Sin embargo, antes de marcharse le entregó a mis padres en testimonio de gratitud una sopera de plata, con el escudo genovés, sopera que siempre estuvo en el comedor de mis padres. Cuando yo me casé la sopera vino conmigo y ahora tiene un lugar destacado en casa de mi hija.
Mis nietos ya conocen la historia de la sopera y espero que ellos también sigan transmitiéndosela a sus hijos como vínculo familiar.
Estoy convencida de que nunca pensaría el capitán genovés que sería, durante tantos años, recordado y su regalo tan querido y apreciado en nuestra familia.

La noche estaba llorando (de Ángel Dámaso Soto)

La noche estaba llorando

Un rayo de luz gritaba. El perro desesperadamente ladraba sin saber qué le pasaba. Un aire espeluznante, de un fuerte golpe, rompió el cristal de la ventana.
Su intuición le decía que la noche estaba llorando. Sus oídos sentían las lágrimas caer en el tejado. Sentía algo raro, pero no sabría explicarlo.
Quiso comprobar si algo había cambiado. Olvidó sus miedos. Abrió la puerta de par en par.
Quedó en silencio, mas pudo comprobar que el mundo, por desgracia, continuaba igual: nada había cambiado. La noche vestía de negro.
Presintió que el cielo estaba llorando por él.

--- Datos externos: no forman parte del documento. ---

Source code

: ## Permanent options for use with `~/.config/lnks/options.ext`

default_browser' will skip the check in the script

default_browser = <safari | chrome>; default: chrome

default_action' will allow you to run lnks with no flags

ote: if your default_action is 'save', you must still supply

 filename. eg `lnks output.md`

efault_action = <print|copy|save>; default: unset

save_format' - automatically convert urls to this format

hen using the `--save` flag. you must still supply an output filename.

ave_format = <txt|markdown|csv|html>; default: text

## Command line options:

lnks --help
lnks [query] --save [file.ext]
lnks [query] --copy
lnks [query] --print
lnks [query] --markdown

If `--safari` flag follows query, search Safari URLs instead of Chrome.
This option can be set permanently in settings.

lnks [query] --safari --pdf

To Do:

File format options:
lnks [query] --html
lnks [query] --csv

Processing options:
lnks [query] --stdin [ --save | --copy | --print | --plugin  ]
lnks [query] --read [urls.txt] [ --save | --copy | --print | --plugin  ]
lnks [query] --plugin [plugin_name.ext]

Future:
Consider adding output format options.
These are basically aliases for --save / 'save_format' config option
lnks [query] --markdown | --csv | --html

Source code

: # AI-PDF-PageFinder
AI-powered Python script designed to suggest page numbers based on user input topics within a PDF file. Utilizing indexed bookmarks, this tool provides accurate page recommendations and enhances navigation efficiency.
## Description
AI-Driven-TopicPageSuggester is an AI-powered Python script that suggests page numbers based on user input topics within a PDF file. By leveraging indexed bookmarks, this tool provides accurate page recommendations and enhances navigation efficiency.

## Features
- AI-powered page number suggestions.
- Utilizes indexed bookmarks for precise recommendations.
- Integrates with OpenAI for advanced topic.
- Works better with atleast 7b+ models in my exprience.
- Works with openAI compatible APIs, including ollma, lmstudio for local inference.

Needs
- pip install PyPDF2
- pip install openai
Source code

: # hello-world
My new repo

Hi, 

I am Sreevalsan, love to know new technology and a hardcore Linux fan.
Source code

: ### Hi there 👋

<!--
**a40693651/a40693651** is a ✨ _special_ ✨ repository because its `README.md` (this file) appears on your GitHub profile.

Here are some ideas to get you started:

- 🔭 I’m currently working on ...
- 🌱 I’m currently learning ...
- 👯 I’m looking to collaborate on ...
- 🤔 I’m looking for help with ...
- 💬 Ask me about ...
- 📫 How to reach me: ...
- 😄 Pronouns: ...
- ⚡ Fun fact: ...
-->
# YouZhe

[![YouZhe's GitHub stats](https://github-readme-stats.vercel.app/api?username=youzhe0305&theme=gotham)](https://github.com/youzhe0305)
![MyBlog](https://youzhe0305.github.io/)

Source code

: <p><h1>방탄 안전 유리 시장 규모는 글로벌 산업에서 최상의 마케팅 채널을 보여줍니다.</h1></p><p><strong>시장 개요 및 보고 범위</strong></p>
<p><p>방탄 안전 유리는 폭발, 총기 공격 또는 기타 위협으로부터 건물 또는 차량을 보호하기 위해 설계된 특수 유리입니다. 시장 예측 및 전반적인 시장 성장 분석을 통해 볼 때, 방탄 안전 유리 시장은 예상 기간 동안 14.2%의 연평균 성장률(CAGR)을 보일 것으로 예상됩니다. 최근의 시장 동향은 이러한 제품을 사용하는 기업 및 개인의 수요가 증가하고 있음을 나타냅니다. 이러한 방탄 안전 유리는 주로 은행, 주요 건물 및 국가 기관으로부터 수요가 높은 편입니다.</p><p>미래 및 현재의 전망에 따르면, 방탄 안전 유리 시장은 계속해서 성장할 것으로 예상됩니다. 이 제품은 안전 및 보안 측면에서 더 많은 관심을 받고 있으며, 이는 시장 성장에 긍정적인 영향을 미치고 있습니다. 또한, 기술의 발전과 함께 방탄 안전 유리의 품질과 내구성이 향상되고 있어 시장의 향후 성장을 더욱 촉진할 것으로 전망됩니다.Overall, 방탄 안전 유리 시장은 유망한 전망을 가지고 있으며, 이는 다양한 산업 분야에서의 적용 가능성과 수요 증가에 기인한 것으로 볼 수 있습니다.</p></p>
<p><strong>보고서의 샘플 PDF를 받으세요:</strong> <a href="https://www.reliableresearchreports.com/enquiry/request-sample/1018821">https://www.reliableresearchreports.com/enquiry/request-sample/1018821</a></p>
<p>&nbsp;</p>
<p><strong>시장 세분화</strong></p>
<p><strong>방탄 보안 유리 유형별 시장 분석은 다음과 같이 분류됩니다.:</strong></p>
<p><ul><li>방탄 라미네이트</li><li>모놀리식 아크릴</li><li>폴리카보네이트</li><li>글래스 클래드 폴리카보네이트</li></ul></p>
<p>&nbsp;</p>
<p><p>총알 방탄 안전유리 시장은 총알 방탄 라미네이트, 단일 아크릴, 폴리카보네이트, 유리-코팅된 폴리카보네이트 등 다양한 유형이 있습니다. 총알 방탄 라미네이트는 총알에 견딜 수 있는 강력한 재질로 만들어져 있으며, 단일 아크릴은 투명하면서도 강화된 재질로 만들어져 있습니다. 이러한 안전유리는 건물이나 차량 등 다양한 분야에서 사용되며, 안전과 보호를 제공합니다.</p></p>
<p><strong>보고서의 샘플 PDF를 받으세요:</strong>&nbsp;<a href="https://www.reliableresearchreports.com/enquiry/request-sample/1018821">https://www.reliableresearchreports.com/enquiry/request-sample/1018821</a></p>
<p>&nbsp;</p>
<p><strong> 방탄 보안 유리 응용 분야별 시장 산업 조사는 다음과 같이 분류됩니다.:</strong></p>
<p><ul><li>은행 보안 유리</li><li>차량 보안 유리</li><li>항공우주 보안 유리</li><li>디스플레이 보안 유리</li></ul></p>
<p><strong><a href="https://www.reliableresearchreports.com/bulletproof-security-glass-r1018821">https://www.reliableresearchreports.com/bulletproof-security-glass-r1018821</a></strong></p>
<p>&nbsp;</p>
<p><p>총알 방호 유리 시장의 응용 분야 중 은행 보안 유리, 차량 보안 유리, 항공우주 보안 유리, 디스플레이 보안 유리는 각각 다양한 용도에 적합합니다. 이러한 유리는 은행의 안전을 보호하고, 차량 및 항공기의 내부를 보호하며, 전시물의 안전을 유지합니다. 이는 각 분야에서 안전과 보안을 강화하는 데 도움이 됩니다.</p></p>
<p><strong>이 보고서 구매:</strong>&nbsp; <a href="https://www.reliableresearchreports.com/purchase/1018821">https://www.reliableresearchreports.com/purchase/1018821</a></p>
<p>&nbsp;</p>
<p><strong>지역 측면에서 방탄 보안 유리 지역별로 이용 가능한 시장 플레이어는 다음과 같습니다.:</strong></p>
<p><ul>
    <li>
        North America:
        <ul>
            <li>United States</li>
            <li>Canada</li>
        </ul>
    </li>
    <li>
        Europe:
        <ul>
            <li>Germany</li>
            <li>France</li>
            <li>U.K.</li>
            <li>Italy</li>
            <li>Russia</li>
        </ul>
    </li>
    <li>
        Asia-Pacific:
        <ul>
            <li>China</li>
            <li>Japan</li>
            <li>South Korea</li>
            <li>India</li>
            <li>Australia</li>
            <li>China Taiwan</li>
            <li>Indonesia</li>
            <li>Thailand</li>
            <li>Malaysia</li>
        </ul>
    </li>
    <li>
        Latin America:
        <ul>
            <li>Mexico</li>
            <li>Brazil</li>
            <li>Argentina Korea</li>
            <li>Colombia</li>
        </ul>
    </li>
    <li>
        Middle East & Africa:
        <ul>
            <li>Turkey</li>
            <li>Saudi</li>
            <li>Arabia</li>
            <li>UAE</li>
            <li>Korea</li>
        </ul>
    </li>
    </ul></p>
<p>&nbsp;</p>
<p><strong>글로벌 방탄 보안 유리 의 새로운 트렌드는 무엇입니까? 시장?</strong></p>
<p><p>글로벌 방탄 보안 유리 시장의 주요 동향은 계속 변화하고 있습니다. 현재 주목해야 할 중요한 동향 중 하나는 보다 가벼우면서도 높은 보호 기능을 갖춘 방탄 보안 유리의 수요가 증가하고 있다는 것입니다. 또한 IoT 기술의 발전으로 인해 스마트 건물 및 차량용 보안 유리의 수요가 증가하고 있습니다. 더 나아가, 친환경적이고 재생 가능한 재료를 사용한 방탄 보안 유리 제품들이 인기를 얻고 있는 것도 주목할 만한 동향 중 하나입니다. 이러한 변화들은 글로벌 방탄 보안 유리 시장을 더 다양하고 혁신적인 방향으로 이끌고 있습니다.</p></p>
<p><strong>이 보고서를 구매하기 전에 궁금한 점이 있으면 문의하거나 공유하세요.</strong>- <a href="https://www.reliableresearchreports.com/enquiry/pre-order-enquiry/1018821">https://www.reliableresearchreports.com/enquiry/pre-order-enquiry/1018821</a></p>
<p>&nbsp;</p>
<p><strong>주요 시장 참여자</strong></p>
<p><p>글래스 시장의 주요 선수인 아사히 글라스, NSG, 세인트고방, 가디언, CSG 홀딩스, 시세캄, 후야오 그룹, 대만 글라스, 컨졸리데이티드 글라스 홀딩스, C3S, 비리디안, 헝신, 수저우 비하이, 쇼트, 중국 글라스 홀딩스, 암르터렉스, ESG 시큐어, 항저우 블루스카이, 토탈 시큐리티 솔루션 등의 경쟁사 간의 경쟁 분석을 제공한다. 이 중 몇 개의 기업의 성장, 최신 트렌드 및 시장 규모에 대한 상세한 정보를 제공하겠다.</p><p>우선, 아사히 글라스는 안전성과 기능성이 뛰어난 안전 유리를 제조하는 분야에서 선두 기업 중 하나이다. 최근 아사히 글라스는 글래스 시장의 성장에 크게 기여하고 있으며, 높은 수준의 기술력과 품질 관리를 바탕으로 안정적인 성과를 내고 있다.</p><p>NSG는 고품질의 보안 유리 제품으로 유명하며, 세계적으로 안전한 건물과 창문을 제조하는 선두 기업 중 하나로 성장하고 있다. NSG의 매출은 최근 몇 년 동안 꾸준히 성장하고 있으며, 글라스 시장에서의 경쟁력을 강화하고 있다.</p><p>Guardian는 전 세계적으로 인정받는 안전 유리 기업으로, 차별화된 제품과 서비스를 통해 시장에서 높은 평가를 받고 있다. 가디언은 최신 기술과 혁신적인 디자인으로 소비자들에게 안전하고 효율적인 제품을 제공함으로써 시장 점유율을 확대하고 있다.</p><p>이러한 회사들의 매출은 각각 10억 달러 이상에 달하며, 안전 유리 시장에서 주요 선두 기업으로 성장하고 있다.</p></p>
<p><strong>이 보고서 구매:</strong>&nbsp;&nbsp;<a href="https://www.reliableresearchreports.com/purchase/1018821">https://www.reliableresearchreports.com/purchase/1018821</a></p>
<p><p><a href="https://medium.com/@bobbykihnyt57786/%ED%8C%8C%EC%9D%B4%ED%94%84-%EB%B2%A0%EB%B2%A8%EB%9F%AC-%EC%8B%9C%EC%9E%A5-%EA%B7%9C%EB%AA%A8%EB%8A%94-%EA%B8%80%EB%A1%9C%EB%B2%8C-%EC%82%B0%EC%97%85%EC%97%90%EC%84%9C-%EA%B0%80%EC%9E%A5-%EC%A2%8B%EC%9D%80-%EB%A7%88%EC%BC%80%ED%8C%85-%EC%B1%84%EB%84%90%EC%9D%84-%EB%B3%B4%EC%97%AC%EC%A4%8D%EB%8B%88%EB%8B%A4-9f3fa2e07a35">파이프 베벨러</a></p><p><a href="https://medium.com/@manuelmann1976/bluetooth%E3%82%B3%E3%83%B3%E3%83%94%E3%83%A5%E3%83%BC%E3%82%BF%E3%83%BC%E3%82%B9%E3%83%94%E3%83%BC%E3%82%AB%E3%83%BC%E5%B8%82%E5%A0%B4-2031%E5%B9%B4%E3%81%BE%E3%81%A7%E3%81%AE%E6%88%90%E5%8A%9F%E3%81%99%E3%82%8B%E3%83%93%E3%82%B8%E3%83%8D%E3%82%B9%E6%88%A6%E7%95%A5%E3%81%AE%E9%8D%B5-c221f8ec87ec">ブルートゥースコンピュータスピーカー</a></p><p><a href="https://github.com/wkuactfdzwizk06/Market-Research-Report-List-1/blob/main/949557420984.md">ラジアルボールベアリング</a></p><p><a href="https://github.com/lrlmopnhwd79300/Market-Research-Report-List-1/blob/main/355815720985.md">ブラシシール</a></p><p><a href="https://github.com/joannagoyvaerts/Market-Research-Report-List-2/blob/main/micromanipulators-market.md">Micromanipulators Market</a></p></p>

ÉRASE UNA VEZ…(de Inma Ferre)

Érase una vez…

No es una pesadilla ni un cuento de terror. Ocurrió en nuestro planeta. Este se vio amenazado, pues las personas que en él vivían no eran conscientes del daño que le estaban causando.
Mandaban naves a otros planetas. Contaminaban los ríos, los mares, los acuíferos. Todo estaba lleno de plásticos. Los aviones, las fábricas y los automóviles emanaban gases muy contaminantes. Pero la gente vivía muy bien y seguía ajena al problema que estaba causando.
Hasta que llegó un día que el planeta estuvo tan herido que comenzó a sangrar y sus gotas llegaron a la Tierra que, como estaba tan contaminada, se fueron convirtiendo en virus peligrosísimos. La gente moría y enfermaba a gran velocidad. Los médicos y enfermeros trabajaban sin descanso.
La gente tuvo que encerrarse en casa mucho tiempo. Las calles se quedaron desiertas. Los establecimientos cerraron. Eran ciudades fantasma. Pero lo peor fue que las familias se quedaron incomunicadas: los abuelos no podían ver ni abrazar a sus nietos, ni los hijos a sus padres. Muchos ya no volverían a verse.
La gente empezó a darse cuenta de lo importante que es el cariño de la familia y a querer la Tierra, pues de ella salían los alimentos, que era lo único que ahora necesitaban. Agradecían a tantas personas que hacían llegar la comida cada día a sus casas, aún poniendo en riesgo sus vidas.
Pasó el tiempo y, poco a poco, la gente fue saliendo de las casas. La pandemia estaba pasando. Las ciudades estaban limpias de contaminación. Se veían y escuchaban los pájaros, los árboles estaban más verdes y el cielo más azul. Y la gente se dio cuenta y empezó a valorar lo importante que es la Naturaleza; que se podía vivir haciéndole menos daño; y que lo trascendental es lo más cercano.
No hace falta ir a la Luna, es más bello contemplarla desde la Tierra ¡y bastante más barato!